═══ Provided records ═══

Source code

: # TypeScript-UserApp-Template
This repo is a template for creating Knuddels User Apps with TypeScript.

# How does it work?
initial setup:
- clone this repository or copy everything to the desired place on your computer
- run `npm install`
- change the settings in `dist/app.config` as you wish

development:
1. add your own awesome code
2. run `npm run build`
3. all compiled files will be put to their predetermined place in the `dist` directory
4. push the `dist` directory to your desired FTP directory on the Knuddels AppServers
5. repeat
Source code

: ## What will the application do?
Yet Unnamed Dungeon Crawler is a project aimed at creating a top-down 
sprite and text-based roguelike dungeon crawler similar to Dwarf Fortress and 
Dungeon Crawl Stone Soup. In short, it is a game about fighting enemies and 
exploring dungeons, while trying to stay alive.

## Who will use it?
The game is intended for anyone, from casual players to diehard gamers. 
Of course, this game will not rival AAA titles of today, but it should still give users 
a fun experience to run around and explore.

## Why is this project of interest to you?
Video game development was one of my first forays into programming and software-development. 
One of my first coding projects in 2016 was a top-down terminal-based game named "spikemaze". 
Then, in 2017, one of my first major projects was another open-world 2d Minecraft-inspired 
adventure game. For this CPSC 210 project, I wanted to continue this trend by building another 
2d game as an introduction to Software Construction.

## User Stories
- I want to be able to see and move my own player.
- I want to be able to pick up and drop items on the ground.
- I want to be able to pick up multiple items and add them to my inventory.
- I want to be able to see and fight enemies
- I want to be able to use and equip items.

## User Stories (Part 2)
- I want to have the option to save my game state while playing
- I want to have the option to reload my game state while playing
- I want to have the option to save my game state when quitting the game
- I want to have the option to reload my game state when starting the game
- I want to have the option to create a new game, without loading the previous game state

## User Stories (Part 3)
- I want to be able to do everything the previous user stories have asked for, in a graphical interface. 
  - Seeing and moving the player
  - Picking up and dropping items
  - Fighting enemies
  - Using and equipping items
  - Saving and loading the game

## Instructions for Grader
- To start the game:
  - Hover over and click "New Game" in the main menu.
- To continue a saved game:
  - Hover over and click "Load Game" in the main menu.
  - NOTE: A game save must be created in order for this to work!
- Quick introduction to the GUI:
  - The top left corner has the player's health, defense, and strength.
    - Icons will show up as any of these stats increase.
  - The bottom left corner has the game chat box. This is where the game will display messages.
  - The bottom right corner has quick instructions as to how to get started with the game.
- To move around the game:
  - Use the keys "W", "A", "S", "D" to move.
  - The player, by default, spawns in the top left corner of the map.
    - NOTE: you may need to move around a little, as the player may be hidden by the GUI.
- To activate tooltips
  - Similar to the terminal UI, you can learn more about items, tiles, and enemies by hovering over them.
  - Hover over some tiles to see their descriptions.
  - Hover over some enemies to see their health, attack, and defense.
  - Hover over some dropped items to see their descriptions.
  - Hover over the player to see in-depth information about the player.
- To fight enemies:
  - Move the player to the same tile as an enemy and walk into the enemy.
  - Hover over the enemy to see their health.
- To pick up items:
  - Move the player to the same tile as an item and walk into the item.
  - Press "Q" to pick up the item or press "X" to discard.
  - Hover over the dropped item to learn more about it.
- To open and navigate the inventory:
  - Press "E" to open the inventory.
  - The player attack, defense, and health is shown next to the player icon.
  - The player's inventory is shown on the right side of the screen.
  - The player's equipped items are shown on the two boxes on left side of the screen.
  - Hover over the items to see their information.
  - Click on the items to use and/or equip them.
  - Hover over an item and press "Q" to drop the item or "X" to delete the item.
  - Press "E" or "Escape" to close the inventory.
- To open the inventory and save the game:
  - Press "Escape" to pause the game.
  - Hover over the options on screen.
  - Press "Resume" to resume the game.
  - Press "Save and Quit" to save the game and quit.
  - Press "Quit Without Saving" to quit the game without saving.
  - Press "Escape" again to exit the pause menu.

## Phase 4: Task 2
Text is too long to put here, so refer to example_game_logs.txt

═══

Exercise aim
Look above for the line with "This repo is" and the line with "Then, in 2017, one"; transcribe both and all lines in between, exactly, and nothing else.

Answer section
This repo is a template for creating Knuddels User Apps with TypeScript.

# How does it work?
initial setup:
- clone this repository or copy everything to the desired place on your computer
- run `npm install`
- change the settings in `dist/app.config` as you wish

development:
1. add your own awesome code
2. run `npm run build`
3. all compiled files will be put to their predetermined place in the `dist` directory
4. push the `dist` directory to your desired FTP directory on the Knuddels AppServers
5. repeat
Source code

: ## What will the application do?
Yet Unnamed Dungeon Crawler is a project aimed at creating a top-down 
sprite and text-based roguelike dungeon crawler similar to Dwarf Fortress and 
Dungeon Crawl Stone Soup. In short, it is a game about fighting enemies and 
exploring dungeons, while trying to stay alive.

## Who will use it?
The game is intended for anyone, from casual players to diehard gamers. 
Of course, this game will not rival AAA titles of today, but it should still give users 
a fun experience to run around and explore.

## Why is this project of interest to you?
Video game development was one of my first forays into programming and software-development. 
One of my first coding projects in 2016 was a top-down terminal-based game named "spikemaze". 
Then, in 2017, one of my first major projects was another open-world 2d Minecraft-inspired 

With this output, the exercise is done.